Closeup of loading doors. Image by Hannes Egler via Unsplash.com

Image by Hannes Egler via Unsplash.com

Is the industrial sector headed for a slowdown? Why or why not?

Evans: All indications point to a slowing economy and continued challenges in the capital markets. Despite that, we remain confident that leasing activity will continue to be strong within the markets we focus on—port markets, primary and secondary distribution markets, and locations near population centers.

We do anticipate that the double-digit increases in rental growth that occurred over the past few years are unsustainable. That said, we are confident that strong and healthy rental growth will continue for the foreseeable future, and the long-term outlook for the industrial sector is very bright.
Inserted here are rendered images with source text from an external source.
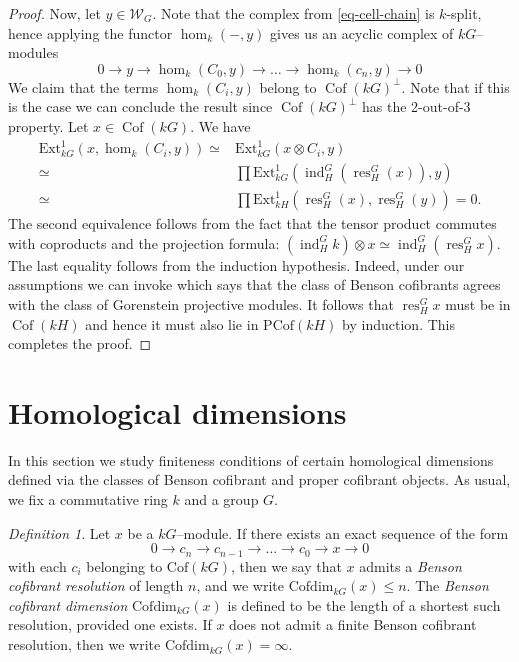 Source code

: \documentclass{amsart}
\newcommand{\res}{\operatorname{res}\nolimits}
\newcommand{\ind}{\operatorname{ind}\nolimits}
\def \Wfin{{\mathcal W}_{G}}
\DeclareMathOperator{\Cof}{Cof}
\numberwithin{equation}{section}%
\theoremstyle{remark}
\newtheorem{definition}[equation]{Definition}
\begin{document}
{\begin{proof}
Now, let $y\in \Wfin$.  Note that the complex from \cref{eq-cell-chain} is $k$-split, hence applying the functor $\hom_k(-,y)$ gives us an acyclic complex of $kG$--modules
\[
 0\to y \to \hom_k(C_0,y) \to \ldots \to \hom_k(c_n,y) \to 0
\]
We claim that the terms $\hom_k(C_i,y)$ belong to $\Cof(kG)^\perp$. Note that if this is the case we can conclude the result since $\Cof(kG)^\perp$ has the 2-out-of-3 property. Let $x\in \Cof(kG)$. We have  
 \begin{align*}
         \mathrm{Ext}^1_{kG}(x,\hom_k(C_i,y))\simeq & \mathrm{Ext}^1_{kG}(x\otimes C_i, y) \\ \simeq &   \prod \mathrm{Ext}^1_{kG}(\ind_H^G(\res^G_H(x)),y) \\ 
         \simeq & \prod \mathrm{Ext}^1_{kH}(\res^G_H(x),\res^G_H(y))=0.
    \end{align*}
 The second equivalence follows from the fact that the tensor product commutes with coproducts and  the projection formula: $(\ind_H^Gk)\otimes x \simeq \ind_H^G (\res^G_H x)$. The last equality follows from the induction hypothesis. Indeed, under our assumptions we can invoke \cite[Corollary 2.5]{ET_cof} which says that the class of Benson cofibrants agrees with the class of Gorenstein projective modules. It follows that $\res^G_H x$ must be in $\Cof(kH)$ and hence it must also lie in $\mathrm{PCof}(kH)$ by induction. This completes the proof. 
\end{proof}







\section{Homological dimensions}\label{sec-homological}

In this section we study finiteness conditions of certain homological dimensions defined via the classes of Benson cofibrant and proper cofibrant objects. As usual, we fix a commutative ring $k$ and a group $G$.

\begin{definition} Let $x$ be a $kG$--module.  If there exists an exact sequence of the form 
\[
0\rightarrow c_n\rightarrow c_{n-1}\rightarrow \dots\rightarrow c_0\rightarrow x\rightarrow 0 
\]
with each $c_i$ belonging to $\mathrm{Cof}(kG)$, then we say that $x$ admits a \textit{Benson cofibrant resolution} of length $n$, and we write $\mathrm{Cofdim}_{kG}(x)\leqslant n$.
The \textit{Benson cofibrant dimension} $\mathrm{Cofdim}_{kG}(x)$ is defined to be the length of a shortest such resolution, provided one exists.
If $x$ does not admit a finite Benson cofibrant resolution, then
we write $\mathrm{Cofdim}_{kG}(x)=\infty$.


\end{definition}}
\end{document}
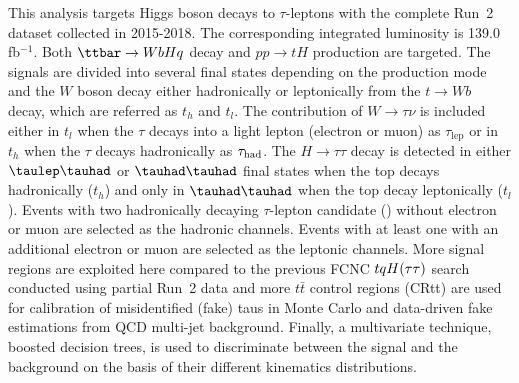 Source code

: 
This analysis targets Higgs boson decays to 
$\tau$-leptons with the complete Run~2 dataset collected in 2015-2018. The corresponding integrated luminosity is 139.0 fb$^{-1}$. Both $\ttbar \to WbHq$ decay and $pp \to tH$ production are targeted. The signals are divided into several final states depending on the production mode and
the  $W$ boson decay either hadronically or leptonically from the $t\rightarrow Wb$ decay, which are referred as $t_h$ and $t_l$. The contribution of $W\rightarrow\tau\nu$ is included either in
$t_l$ when the $\tau$ decays into a light lepton (electron or muon) as $\tau_{\text{lep}}$ or in $t_h$ when the $\tau$ decays hadronically as $\tau_\text{had}$.
The $H\rightarrow \tau\tau$ decay is detected in
either $\tlhad$ or $\thadhad$ final states when the top decays hadronically ($t_h$) and only in $\thadhad$ when the top decay leptonically ($t_l$). 
Events with two hadronically decaying $\tau$-lepton candidate (\tauhad) without electron or muon are selected as the hadronic channels. Events with at least one \tauhad with an additional electron or muon are selected as the leptonic channels. More signal regions are exploited here compared to the previous FCNC $tqH(\tau\tau)$ search conducted using partial Run~2 data and more
$t\bar{t}$ control regions (CRtt) are used for calibration of misidentified (fake) taus in Monte Carlo and data-driven fake estimations from QCD multi-jet background.
Finally, a multivariate technique, boosted decision trees, is used to discriminate between the signal and the background on the basis of their different kinematics distributions. 

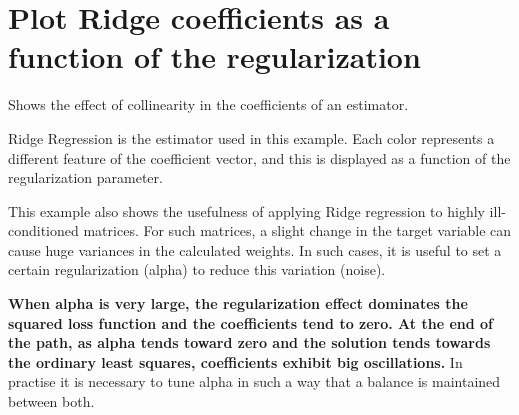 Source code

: \section{Plot Ridge coefficients as a function of the regularization\label{Plot Ridge coefficients as a function of the regularization}}
Shows the effect of collinearity in the coefficients of an estimator.

Ridge Regression is the estimator used in this example. Each color represents a different feature of the coefficient vector, and this is displayed as a function of the regularization parameter.

This example also shows the usefulness of applying Ridge regression to highly ill-conditioned matrices. For such matrices, a slight change in the target variable can cause huge variances in the calculated weights. In such cases, it is useful to set a certain regularization (alpha) to reduce this variation (noise).

\textbf{When alpha is very large, the regularization effect dominates the squared loss function and the coefficients tend to zero. At the end of the path, as alpha tends toward zero and the solution tends towards the ordinary least squares, coefficients exhibit big oscillations.} In practise it is necessary to tune alpha in such a way that a balance is maintained between both.

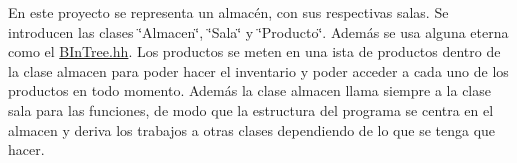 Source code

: En este proyecto se representa un almacén, con sus respectivas salas. Se introducen las clases \char`\"{}\+Almacen\char`\"{}, \char`\"{}\+Sala\char`\"{} y \char`\"{}\+Producto\char`\"{}. Además se usa alguna eterna como el \mbox{\hyperlink{bintree_8hh}{B\+In\+Tree.\+hh}}. Los productos se meten en una ista de productos dentro de la clase almacen para poder hacer el inventario y poder acceder a cada uno de los productos en todo momento. Además la clase almacen llama siempre a la clase sala para las funciones, de modo que la estructura del programa se centra en el almacen y deriva los trabajos a otras clases dependiendo de lo que se tenga que hacer.  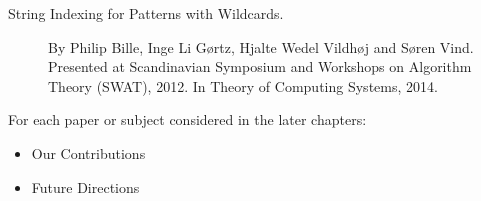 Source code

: \begin{description}
    \item[String Indexing for Patterns with Wildcards.] By Philip Bille, Inge Li Gørtz, Hjalte Wedel Vildhøj and Søren Vind. Presented at Scandinavian Symposium and Workshops on Algorithm Theory (SWAT), 2012. In Theory of Computing Systems, 2014. 
\end{description}

For each paper or subject considered in the later chapters:
\begin{itemize}
    \item Our Contributions
    \item Future Directions
\end{itemize}

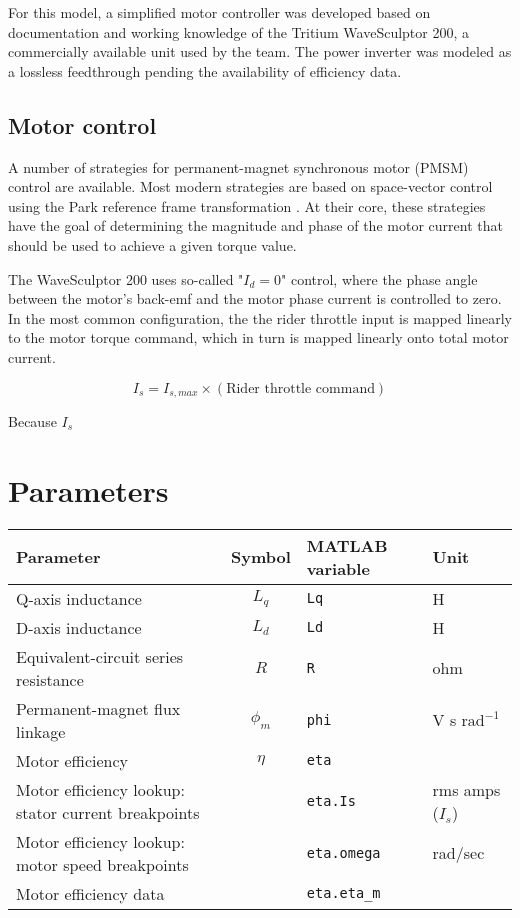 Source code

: \documentclass[../SimBALink.tex]{subfiles}
\begin{document}
	For this model, a simplified motor controller was developed based on documentation and working knowledge of the Tritium WaveSculptor 200, a commercially available unit used by the team. The power inverter was modeled as a lossless feedthrough pending the availability of efficiency data.
	
	\subsection{Motor control}
		A number of strategies for permanent-magnet synchronous motor (PMSM) control are available. Most modern strategies are based on space-vector control using the Park reference frame transformation \cite{Park1929}. At their core, these strategies have the goal of determining the magnitude and phase of the motor current that should be used to achieve a given torque value.
		
		The WaveSculptor 200 uses so-called "$I_d = 0$" control, where the phase angle between the motor's back-emf and the motor phase current is controlled to zero. In the most common configuration, the the rider throttle input is mapped linearly to the motor torque command, which in turn is mapped linearly onto total motor current.
		
		\begin{equation}
			I_s = I_{s,max} \times (\text{Rider throttle command})
		\end{equation}
		
		Because $I_s$
\section{Parameters}
	
	\renewcommand{\arraystretch}{1.5}
	\begin{tabular}{ p{5cm} | c | l | l }
		Parameter					&	Symbol				&	MATLAB variable	&	Unit						\\\hline	
		Q-axis inductance				&	$L_q$				&	\texttt{Lq}			&	H			\\
		D-axis inductance				&	$L_d$				&	\texttt{Ld}			&	H			\\
		Equivalent-circuit series resistance	&	$R$					&	\texttt{R}			&	ohm			\\
		Permanent-magnet flux linkage	&	$\phi_m$				&	\texttt{phi}		&	V s $\text{rad}^{-1}$	\\
		Motor efficiency				&	$\eta$				&	\texttt{eta}		&				\\
		Motor efficiency lookup: stator current breakpoints	&			&	\texttt{eta.Is}		&	rms amps ($I_s$)	\\
		Motor efficiency lookup: motor speed breakpoints	&			&	\texttt{eta.omega}	& 	rad/sec		\\
		Motor efficiency data			&						&	\texttt{eta.eta\_m}	&	
	\end{tabular}
\end{document}
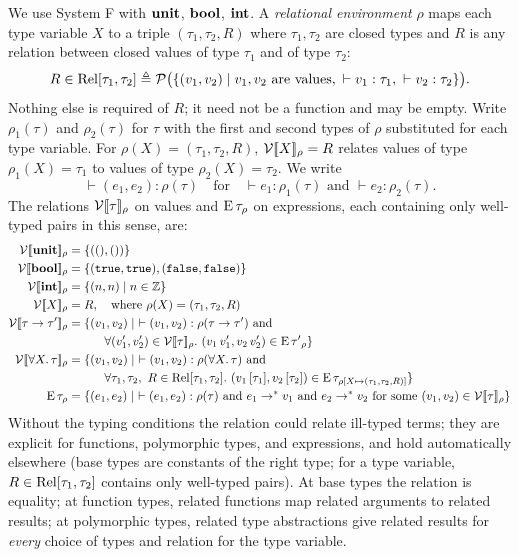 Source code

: We use System F with $\mathbf{unit}$, $\mathbf{bool}$, $\mathbf{int}$. A \emph{relational
environment} $\rho$ maps each type variable $X$ to a triple $(\tau_1, \tau_2, R)$ where
$\tau_1, \tau_2$ are closed types and $R$ is any relation between closed values of type
$\tau_1$ and of type $\tau_2$:
\[
R \in \mathrm{Rel}[\tau_1, \tau_2] \triangleq \mathcal{P}\big(\{(v_1, v_2) \mid v_1, v_2 \text{ are values},\ \vdash v_1 : \tau_1,\ \vdash v_2 : \tau_2\}\big).
\]
Nothing else is required of $R$; it need not be a function and may be empty. Write
$\rho_1(\tau)$ and $\rho_2(\tau)$ for $\tau$ with the first and second types of $\rho$
substituted for each type variable. For $\rho(X) = (\tau_1, \tau_2, R)$,
$\mathcal{V}[\![X]\!]_\rho = R$ relates values of type $\rho_1(X) = \tau_1$ to values of type
$\rho_2(X) = \tau_2$. We write
\[
\vdash (e_1, e_2) : \rho(\tau) \quad\text{for}\quad \vdash e_1 : \rho_1(\tau) \text{ and } \vdash e_2 : \rho_2(\tau).
\]
The relations $\mathcal{V}[\![\tau]\!]_\rho$ on values and $\operatorname{E}{\tau}_\rho$ on expressions, each
containing only well-typed pairs in this sense, are:
\begin{align*}
\V{\kw{unit}}_\rho &= \{((), ())\} \\
\V{\kw{bool}}_\rho &= \{(\ttkw{true}, \ttkw{true}), (\ttkw{false}, \ttkw{false})\} \\
\V{\kw{int}}_\rho &= \{(n, n) \mid n \in \Z\} \\
\V{X}_\rho &= R, \quad \text{where } \rho(X) = (\tau_1, \tau_2, R) \\
\V{\tau \to \tau'}_\rho &= \{(v_1, v_2) \mid\ \vdash (v_1, v_2) : \rho(\tau \to \tau') \text{ and } \\
  &\qquad\quad \forall (v_1', v_2') \in \V{\tau}_\rho.\ (v_1\, v_1', v_2\, v_2') \in \E{\tau'}_\rho\} \\
\V{\forall X.\, \tau}_\rho &= \{(v_1, v_2) \mid\ \vdash (v_1, v_2) : \rho(\forall X.\, \tau) \text{ and } \\
  &\qquad\quad \forall \tau_1, \tau_2,\ R \in \Rel[\tau_1, \tau_2].\ (v_1\,[\tau_1], v_2\,[\tau_2]) \in \E{\tau}_{\rho[X \mapsto (\tau_1, \tau_2, R)]}\} \\
\E{\tau}_\rho &= \{(e_1, e_2) \mid\ \vdash (e_1, e_2) : \rho(\tau) \text{ and } e_1 \to^* v_1 \text{ and } e_2 \to^* v_2 \text{ for some } (v_1, v_2) \in \V{\tau}_\rho\}
\end{align*}
Without the typing conditions the relation could relate ill-typed terms; they are
explicit for functions, polymorphic types, and expressions, and hold automatically
elsewhere (base types are constants of the right type; for a type variable, $R \in
\mathrm{Rel}[\tau_1, \tau_2]$ contains only well-typed pairs). At base types the relation is
equality; at function types, related functions map related arguments to related results;
at polymorphic types, related type abstractions give related results for \emph{every}
choice of types and relation for the type variable.
 

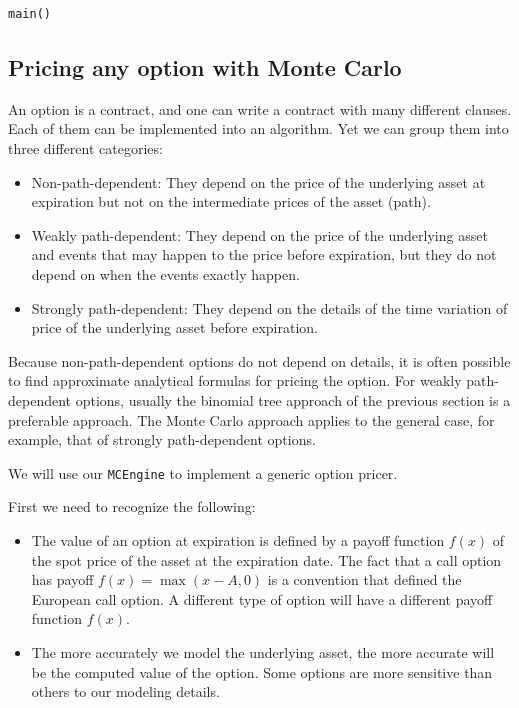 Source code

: \documentclass[justified, sixbynine]{tufte-book}
\def\ft{\small\tt}
\theoremstyle{plain}%
\newtheorem * {corollary}{Corollary}
\theoremstyle{definition}
\theoremstyle{remark}
\newtheorem * {remark}{Remark}
\newtheorem * {note}{Note}
\begin{document}
\begin{fullwidth}
\begin{lstlisting}[caption={in file: {\ft options.nim}}]
main()
\end{lstlisting}

\goodbreak\subsection{Pricing any option with Monte Carlo}

An option is a contract, and one can write a contract with many different clauses. Each of them can be implemented into an algorithm. Yet we can group them into three different categories:
\begin{itemize}
\item Non-path-dependent: They depend on the price of the underlying asset at expiration but not on the intermediate prices of the asset (path).
\item Weakly path-dependent: They depend on the price of the underlying asset and events that may happen to the price before expiration, but they do not depend on when the events exactly happen.
\item Strongly path-dependent: They depend on the details of the time variation of price of the underlying asset before expiration.
\end{itemize}

 Because non-path-dependent options do not depend on details, it is often possible to find approximate analytical formulas for pricing the option. For weakly path-dependent options, usually the binomial tree approach of the previous section is a preferable approach. The Monte Carlo approach applies to the general case, for example, that of strongly path-dependent options.

We will use our {\ft MCEngine} to implement a generic option pricer.

First we need to recognize the following:

\begin{itemize}
\item  The value of an option at expiration is defined by a payoff function
$f(x)$ of the spot price of the asset at the expiration date. The fact that
a call option has payoff $f(x)=\max (x-A, 0)$ is a convention that defined the European call option.
A different type of option will have a different payoff function $f(x)$.

\item  The more accurately we model the underlying asset, the more accurate will be the computed value of the option. Some options are more sensitive than others to our modeling details.
\end{itemize}


\end{fullwidth}
\end{document}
On the demand side, we believe that many new planned projects will fail to launch due to the negative effect that higher land prices, construction and/or excavation costs have on the profitability of these developments and the difficulty in sourcing construction financing. This should temper the amount of new supply in many markets. We also believe that we will see greater opportunity in sourcing acquisitions of high-quality industrial buildings where the weighted average lease term is short and the opportunity to capture the upside value in renewing leases is at current market rates.

Is there anything else you would like to add about what industrial real estate investors and developers should expect going forward?

Evans: An investor can be selective in this market today and will be rewarded for making prudent investment decisions. Given the current economic environment, the location of the investment is crucial today. As sizable new supply is coming online in certain markets, it is important to know what type of building is being built, what the size of the buildings are, and what are tenants in that market seeking. Ultimately, success is a result of recognizing and adhering to the driving forces of each market in which you invest.